JavaScript/Node.js Example
const crypto = require('crypto');
const secret = process.env.AUTOCHANGELOG_SECRET;
const webhookUrl = process.env.AUTOCHANGELOG_WEBHOOK_URL;
const body = JSON.stringify({ bump: 'patch' });
const signature = 'sha256=' + crypto
.createHmac('sha256', secret)
.update(body)
.digest('hex');
const response = await fetch(webhookUrl, {
method: 'POST',
headers: {
'Content-Type': 'application/json',
'X-Webhook-Signature': signature
},
body: body
});
console.log(await response.json());
Python Example
import hmac
import hashlib
import requests
import json
import os
secret = os.environ['AUTOCHANGELOG_SECRET']
webhook_url = os.environ['AUTOCHANGELOG_WEBHOOK_URL']
body = json.dumps({'bump': 'patch'})
signature = 'sha256=' + hmac.new(
secret.encode(),
body.encode(),
hashlib.sha256
).hexdigest()
response = requests.post(
webhook_url,
headers={
'Content-Type': 'application/json',
'X-Webhook-Signature': signature
},
data=body
)
print(response.json())
Request Parameters
Send a JSON body with any of these optional parameters. If you send an empty body, AutoChangelog will auto-increment the patch version from your last entry.

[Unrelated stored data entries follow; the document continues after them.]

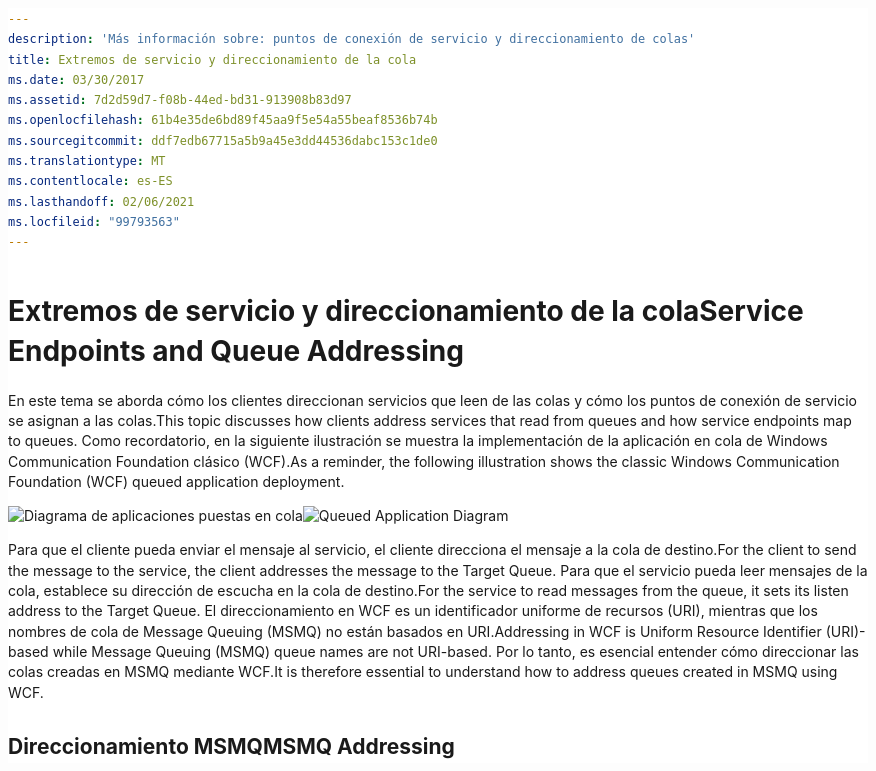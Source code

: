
 ```yaml
---
description: 'Más información sobre: puntos de conexión de servicio y direccionamiento de colas'
title: Extremos de servicio y direccionamiento de la cola
ms.date: 03/30/2017
ms.assetid: 7d2d59d7-f08b-44ed-bd31-913908b83d97
ms.openlocfilehash: 61b4e35de6bd89f45aa9f5e54a55beaf8536b74b
ms.sourcegitcommit: ddf7edb67715a5b9a45e3dd44536dabc153c1de0
ms.translationtype: MT
ms.contentlocale: es-ES
ms.lasthandoff: 02/06/2021
ms.locfileid: "99793563"
---
```

# <a name="service-endpoints-and-queue-addressing"></a><span data-ttu-id="9fb9a-103">Extremos de servicio y direccionamiento de la cola</span><span class="sxs-lookup"><span data-stu-id="9fb9a-103">Service Endpoints and Queue Addressing</span></span>

<span data-ttu-id="9fb9a-104">En este tema se aborda cómo los clientes direccionan servicios que leen de las colas y cómo los puntos de conexión de servicio se asignan a las colas.</span><span class="sxs-lookup"><span data-stu-id="9fb9a-104">This topic discusses how clients address services that read from queues and how service endpoints map to queues.</span></span> <span data-ttu-id="9fb9a-105">Como recordatorio, en la siguiente ilustración se muestra la implementación de la aplicación en cola de Windows Communication Foundation clásico (WCF).</span><span class="sxs-lookup"><span data-stu-id="9fb9a-105">As a reminder, the following illustration shows the classic Windows Communication Foundation (WCF) queued application deployment.</span></span>  
  
 <span data-ttu-id="9fb9a-106">![Diagrama de aplicaciones puestas en cola](media/distributed-queue-figure.jpg "Distributed-Queue-Figure")</span><span class="sxs-lookup"><span data-stu-id="9fb9a-106">![Queued Application Diagram](media/distributed-queue-figure.jpg "Distributed-Queue-Figure")</span></span>  
  
 <span data-ttu-id="9fb9a-107">Para que el cliente pueda enviar el mensaje al servicio, el cliente direcciona el mensaje a la cola de destino.</span><span class="sxs-lookup"><span data-stu-id="9fb9a-107">For the client to send the message to the service, the client addresses the message to the Target Queue.</span></span> <span data-ttu-id="9fb9a-108">Para que el servicio pueda leer mensajes de la cola, establece su dirección de escucha en la cola de destino.</span><span class="sxs-lookup"><span data-stu-id="9fb9a-108">For the service to read messages from the queue, it sets its listen address to the Target Queue.</span></span> <span data-ttu-id="9fb9a-109">El direccionamiento en WCF es un identificador uniforme de recursos (URI), mientras que los nombres de cola de Message Queuing (MSMQ) no están basados en URI.</span><span class="sxs-lookup"><span data-stu-id="9fb9a-109">Addressing in WCF is Uniform Resource Identifier (URI)-based while Message Queuing (MSMQ) queue names are not URI-based.</span></span> <span data-ttu-id="9fb9a-110">Por lo tanto, es esencial entender cómo direccionar las colas creadas en MSMQ mediante WCF.</span><span class="sxs-lookup"><span data-stu-id="9fb9a-110">It is therefore essential to understand how to address queues created in MSMQ using WCF.</span></span>  
  
## <a name="msmq-addressing"></a><span data-ttu-id="9fb9a-111">Direccionamiento MSMQ</span><span class="sxs-lookup"><span data-stu-id="9fb9a-111">MSMQ Addressing</span></span>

| Parameter | Type | Description |
|---|---|---|
version |
string | Specific version number like v1.2.0 or 1.2.0. If provided, this takes precedence over bump. |
bump |
string | Version bump type: patch (default), minor, or major. Ignored if version is provided. |
title |
string | Custom title for the entry. Defaults to "Release {version}". |
release_notes |
string | Additional context to include when generating the summary. |
Response
On success, you'll receive a 201 Created response with details about the entry being generated:
{
"message": "Release changelog generation started",
"entry_id": 123,
"version": "v1.2.1",
"auto_publish": false
}
If there are no new commits since your last changelog, you'll receive a 200 OK response:
{
"message": "No new commits since last changelog",
"last_version": "v1.2.0",
"last_commit": "abc123def456...",
"next_version": "v1.2.1"
}
Error Responses
The API returns standard HTTP status codes for errors. A 401 means your signature is missing or invalid. A 403 means you've exceeded your monthly limit on the free plan. A 404 means the webhook URL is invalid or the repository has been disabled. A 409 means an entry already exists for the requested version. A 422 means your version format is invalid or other parameters are malformed.
Webhook Info Endpoint
You can send a GET request to your webhook URL to verify it's configured correctly without triggering a changelog. This returns information about the webhook configuration and accepted parameters.
curl https://autochangelog.com/api/v1/hooks/your-webhook-uid
Security Best Practices
Keep your webhook secret safe by storing it in environment variables or a secrets manager, never in your code or version control. Always use HTTPS since HTTP is not supported. If you suspect your secret was compromised, regenerate it from your repository settings on AutoChangelog. Make sure to check the HTTP status code in your deployment script to catch any errors.
Rate Limits
The free plan allows 10 changelog entries per month. Pro and Team plans have unlimited entries. Rate limiting is applied per repository. If you exceed your limit, you'll receive a 403 response until your limit resets or you upgrade your plan.